▶ _Task to complete_: Reproduce, without any change, the span of lines from the opening of the records below to the line containing "apporder (App (Abs", inclusive.

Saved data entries
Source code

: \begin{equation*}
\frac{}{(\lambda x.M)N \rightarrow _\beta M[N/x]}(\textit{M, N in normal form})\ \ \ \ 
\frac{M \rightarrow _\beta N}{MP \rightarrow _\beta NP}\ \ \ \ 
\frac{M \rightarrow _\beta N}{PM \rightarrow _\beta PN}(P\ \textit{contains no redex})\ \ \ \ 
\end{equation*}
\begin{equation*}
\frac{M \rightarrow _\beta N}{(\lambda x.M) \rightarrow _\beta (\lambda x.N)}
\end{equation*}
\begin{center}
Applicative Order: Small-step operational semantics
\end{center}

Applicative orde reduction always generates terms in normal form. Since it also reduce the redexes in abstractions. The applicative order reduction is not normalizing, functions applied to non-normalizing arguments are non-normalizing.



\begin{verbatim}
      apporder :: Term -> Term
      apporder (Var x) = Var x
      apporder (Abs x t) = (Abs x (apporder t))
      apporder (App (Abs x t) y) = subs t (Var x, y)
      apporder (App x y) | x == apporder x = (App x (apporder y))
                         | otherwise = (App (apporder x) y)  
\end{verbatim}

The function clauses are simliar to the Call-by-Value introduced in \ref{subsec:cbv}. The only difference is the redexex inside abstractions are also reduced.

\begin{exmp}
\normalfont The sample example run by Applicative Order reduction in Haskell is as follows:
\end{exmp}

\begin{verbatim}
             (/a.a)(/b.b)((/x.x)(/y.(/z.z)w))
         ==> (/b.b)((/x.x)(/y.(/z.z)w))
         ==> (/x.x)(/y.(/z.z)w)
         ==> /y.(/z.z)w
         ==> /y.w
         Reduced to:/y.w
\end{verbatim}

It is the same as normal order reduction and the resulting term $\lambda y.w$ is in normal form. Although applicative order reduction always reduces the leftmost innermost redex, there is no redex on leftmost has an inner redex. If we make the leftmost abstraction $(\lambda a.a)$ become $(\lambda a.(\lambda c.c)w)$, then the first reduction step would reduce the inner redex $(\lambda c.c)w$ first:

▶ _Worked solution_:
Source code

: \begin{equation*}
\frac{}{(\lambda x.M)N \rightarrow _\beta M[N/x]}(\textit{M, N in normal form})\ \ \ \ 
\frac{M \rightarrow _\beta N}{MP \rightarrow _\beta NP}\ \ \ \ 
\frac{M \rightarrow _\beta N}{PM \rightarrow _\beta PN}(P\ \textit{contains no redex})\ \ \ \ 
\end{equation*}
\begin{equation*}
\frac{M \rightarrow _\beta N}{(\lambda x.M) \rightarrow _\beta (\lambda x.N)}
\end{equation*}
\begin{center}
Applicative Order: Small-step operational semantics
\end{center}

Applicative orde reduction always generates terms in normal form. Since it also reduce the redexes in abstractions. The applicative order reduction is not normalizing, functions applied to non-normalizing arguments are non-normalizing.



\begin{verbatim}
      apporder :: Term -> Term
      apporder (Var x) = Var x
      apporder (Abs x t) = (Abs x (apporder t))
      apporder (App (Abs x t) y) = subs t (Var x, y)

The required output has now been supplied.